- TASK DETAILS:
With the material below, print exactly the lines between the line holding "As a frontend" and the line holding "- Build the dynamic controls of place states.", inclusive. Add nothing else.

- DATA SECTION:
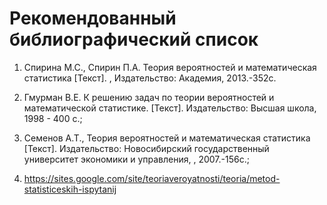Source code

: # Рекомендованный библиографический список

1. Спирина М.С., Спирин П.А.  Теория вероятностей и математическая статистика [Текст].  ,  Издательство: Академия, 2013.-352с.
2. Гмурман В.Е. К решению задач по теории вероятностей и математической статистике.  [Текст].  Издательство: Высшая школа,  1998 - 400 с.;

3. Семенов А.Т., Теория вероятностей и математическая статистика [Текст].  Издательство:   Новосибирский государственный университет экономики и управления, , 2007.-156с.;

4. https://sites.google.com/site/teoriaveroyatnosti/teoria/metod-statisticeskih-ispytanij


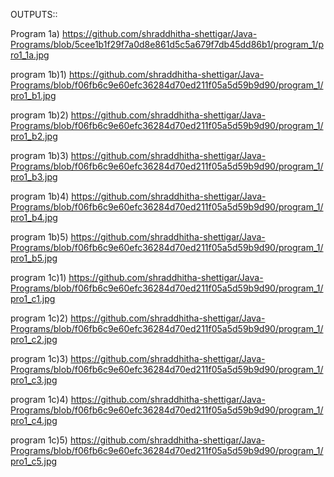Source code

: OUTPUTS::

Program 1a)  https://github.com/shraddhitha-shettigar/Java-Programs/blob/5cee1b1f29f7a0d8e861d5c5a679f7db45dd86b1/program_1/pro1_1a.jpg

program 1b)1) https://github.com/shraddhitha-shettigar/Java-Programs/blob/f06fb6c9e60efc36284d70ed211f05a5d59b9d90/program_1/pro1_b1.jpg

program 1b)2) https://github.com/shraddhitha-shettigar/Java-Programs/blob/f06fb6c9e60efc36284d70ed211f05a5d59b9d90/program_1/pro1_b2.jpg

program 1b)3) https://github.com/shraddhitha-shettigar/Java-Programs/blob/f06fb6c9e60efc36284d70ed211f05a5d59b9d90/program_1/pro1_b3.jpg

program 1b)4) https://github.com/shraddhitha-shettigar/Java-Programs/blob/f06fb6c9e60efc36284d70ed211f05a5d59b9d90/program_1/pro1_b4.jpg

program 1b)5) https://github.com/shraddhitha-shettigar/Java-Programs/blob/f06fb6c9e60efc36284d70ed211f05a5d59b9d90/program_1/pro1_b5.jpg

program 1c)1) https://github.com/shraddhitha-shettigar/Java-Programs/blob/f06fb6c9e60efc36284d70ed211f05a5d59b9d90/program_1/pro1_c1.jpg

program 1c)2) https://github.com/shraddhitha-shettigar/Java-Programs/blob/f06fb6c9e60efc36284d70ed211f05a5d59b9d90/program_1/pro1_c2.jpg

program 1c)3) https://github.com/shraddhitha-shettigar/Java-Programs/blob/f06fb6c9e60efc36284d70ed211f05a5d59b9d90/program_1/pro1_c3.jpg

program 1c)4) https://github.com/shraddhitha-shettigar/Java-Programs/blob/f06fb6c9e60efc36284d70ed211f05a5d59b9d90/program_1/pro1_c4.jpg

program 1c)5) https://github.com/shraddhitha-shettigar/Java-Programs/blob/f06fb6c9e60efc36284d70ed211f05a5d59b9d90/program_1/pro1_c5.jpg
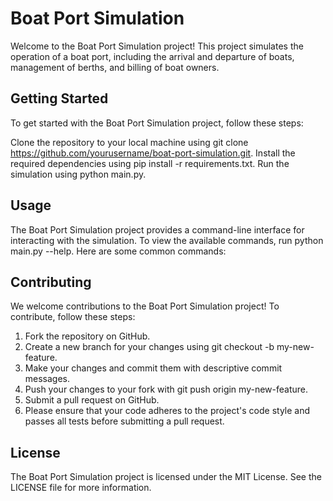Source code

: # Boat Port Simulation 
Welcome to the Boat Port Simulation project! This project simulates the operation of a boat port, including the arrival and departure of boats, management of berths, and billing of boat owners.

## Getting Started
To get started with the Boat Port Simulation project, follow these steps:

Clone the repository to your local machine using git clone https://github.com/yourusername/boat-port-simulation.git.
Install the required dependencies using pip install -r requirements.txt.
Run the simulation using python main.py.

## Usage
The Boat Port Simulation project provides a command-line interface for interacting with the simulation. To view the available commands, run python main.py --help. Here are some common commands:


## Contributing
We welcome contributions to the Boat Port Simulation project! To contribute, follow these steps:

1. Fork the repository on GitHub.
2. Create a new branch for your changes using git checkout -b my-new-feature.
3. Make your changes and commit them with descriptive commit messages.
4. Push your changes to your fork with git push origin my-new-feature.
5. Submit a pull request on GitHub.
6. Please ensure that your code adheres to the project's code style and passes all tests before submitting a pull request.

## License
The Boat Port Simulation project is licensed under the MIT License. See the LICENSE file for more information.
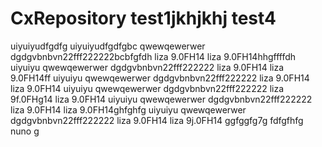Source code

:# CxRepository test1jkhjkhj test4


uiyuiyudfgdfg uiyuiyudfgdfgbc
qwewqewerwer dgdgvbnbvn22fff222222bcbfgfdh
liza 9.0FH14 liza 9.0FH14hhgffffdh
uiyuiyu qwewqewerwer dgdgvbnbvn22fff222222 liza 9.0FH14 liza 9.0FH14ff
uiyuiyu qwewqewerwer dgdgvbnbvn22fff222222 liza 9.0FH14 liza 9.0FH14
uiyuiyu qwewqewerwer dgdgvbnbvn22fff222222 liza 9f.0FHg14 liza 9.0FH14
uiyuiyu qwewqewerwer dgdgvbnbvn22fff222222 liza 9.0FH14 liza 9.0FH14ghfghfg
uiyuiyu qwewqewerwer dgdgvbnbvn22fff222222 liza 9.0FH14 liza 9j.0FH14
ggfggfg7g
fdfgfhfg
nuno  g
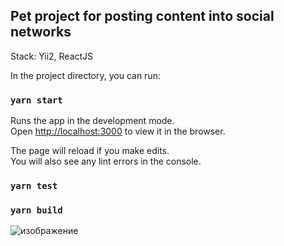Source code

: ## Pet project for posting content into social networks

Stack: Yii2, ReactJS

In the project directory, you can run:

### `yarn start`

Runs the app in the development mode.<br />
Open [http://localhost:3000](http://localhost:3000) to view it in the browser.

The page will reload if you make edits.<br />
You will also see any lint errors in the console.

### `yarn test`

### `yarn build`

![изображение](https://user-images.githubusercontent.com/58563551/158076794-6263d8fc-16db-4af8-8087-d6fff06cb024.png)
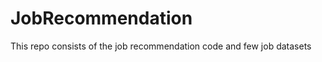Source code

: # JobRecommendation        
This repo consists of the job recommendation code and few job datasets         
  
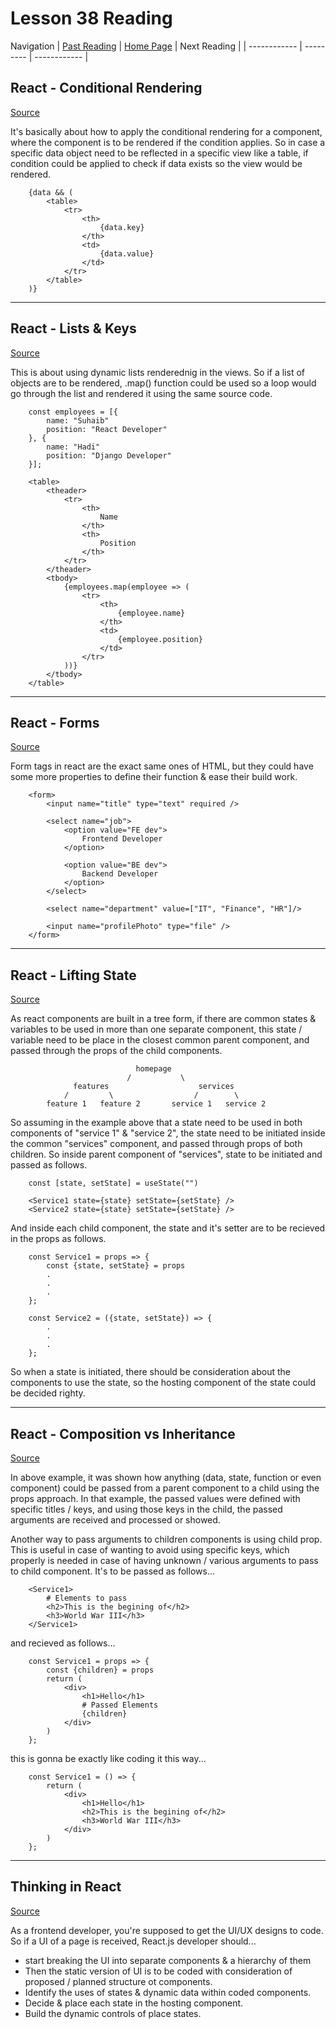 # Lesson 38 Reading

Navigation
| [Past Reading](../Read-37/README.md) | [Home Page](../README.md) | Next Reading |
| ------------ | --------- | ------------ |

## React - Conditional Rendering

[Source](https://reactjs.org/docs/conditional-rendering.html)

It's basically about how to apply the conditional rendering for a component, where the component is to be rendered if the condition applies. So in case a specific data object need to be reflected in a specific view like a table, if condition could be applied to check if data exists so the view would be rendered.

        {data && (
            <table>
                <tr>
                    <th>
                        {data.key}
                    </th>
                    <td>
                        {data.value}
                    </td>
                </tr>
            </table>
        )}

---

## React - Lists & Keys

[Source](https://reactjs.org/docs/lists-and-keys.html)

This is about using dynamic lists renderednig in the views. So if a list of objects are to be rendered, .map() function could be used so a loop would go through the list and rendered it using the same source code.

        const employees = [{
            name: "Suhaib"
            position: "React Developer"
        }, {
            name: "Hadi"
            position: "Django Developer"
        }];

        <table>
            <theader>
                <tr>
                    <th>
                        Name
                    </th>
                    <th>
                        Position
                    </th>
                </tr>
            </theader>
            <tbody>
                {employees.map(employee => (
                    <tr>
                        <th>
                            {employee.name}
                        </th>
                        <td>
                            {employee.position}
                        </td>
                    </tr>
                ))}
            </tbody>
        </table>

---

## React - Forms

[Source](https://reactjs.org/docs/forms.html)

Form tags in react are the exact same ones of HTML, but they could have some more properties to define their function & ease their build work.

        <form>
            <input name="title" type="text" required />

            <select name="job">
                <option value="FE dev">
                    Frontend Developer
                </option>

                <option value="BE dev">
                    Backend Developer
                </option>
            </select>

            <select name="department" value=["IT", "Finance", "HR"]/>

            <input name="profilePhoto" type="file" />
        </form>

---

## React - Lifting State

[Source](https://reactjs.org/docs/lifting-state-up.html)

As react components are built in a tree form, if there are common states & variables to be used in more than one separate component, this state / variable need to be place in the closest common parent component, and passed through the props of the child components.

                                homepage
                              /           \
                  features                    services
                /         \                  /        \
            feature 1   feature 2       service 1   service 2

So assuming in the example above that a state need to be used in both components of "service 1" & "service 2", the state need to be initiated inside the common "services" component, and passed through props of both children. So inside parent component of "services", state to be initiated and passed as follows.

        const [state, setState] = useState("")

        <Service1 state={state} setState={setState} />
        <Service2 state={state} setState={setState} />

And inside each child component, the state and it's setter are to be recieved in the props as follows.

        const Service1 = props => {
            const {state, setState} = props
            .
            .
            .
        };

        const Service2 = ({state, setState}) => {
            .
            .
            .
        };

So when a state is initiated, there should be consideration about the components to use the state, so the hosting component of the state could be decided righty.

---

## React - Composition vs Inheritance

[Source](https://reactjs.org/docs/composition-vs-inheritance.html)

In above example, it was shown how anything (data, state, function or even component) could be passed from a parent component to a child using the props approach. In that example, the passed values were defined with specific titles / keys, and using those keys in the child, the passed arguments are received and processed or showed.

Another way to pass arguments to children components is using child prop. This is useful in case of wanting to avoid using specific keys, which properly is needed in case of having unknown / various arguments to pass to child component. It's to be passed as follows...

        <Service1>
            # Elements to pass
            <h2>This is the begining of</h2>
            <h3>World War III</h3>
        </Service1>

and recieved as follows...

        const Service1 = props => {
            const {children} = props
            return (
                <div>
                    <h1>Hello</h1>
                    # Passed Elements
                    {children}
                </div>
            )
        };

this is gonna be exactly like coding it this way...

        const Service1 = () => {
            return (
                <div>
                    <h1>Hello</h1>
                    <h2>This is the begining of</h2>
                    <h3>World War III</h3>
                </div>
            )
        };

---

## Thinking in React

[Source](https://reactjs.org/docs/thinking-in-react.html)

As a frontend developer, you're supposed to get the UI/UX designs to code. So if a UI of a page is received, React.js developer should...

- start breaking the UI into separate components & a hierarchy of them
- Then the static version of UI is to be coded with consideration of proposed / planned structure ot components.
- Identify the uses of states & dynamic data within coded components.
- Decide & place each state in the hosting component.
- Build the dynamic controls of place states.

--

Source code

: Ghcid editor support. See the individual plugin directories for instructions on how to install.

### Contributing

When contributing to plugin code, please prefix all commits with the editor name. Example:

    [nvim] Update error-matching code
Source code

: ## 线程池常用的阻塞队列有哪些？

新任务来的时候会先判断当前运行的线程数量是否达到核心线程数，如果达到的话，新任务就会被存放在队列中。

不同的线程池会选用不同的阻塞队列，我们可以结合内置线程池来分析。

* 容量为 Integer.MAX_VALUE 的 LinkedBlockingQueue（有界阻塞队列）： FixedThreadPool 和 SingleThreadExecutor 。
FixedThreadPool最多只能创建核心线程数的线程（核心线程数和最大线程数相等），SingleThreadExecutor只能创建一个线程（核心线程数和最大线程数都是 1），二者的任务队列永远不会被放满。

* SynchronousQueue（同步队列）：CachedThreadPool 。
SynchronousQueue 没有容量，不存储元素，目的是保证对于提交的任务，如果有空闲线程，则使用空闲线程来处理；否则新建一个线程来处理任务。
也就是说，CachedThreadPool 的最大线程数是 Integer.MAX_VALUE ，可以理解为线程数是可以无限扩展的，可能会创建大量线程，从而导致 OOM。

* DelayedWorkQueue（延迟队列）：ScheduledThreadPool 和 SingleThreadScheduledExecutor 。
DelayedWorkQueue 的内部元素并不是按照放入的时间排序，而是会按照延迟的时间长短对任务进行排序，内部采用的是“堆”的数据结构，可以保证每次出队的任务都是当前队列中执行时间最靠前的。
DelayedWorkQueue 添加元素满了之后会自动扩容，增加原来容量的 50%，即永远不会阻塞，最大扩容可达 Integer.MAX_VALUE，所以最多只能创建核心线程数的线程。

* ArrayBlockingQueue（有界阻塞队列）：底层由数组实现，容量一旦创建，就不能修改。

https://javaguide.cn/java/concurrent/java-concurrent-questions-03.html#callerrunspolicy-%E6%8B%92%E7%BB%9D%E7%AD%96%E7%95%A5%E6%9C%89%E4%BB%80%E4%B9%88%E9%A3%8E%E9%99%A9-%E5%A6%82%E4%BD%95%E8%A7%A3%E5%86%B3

- SOLUTION TO THIS TASK:
As a frontend developer, you're supposed to get the UI/UX designs to code. So if a UI of a page is received, React.js developer should...

- start breaking the UI into separate components & a hierarchy of them
- Then the static version of UI is to be coded with consideration of proposed / planned structure ot components.
- Identify the uses of states & dynamic data within coded components.
- Decide & place each state in the hosting component.
- Build the dynamic controls of place states.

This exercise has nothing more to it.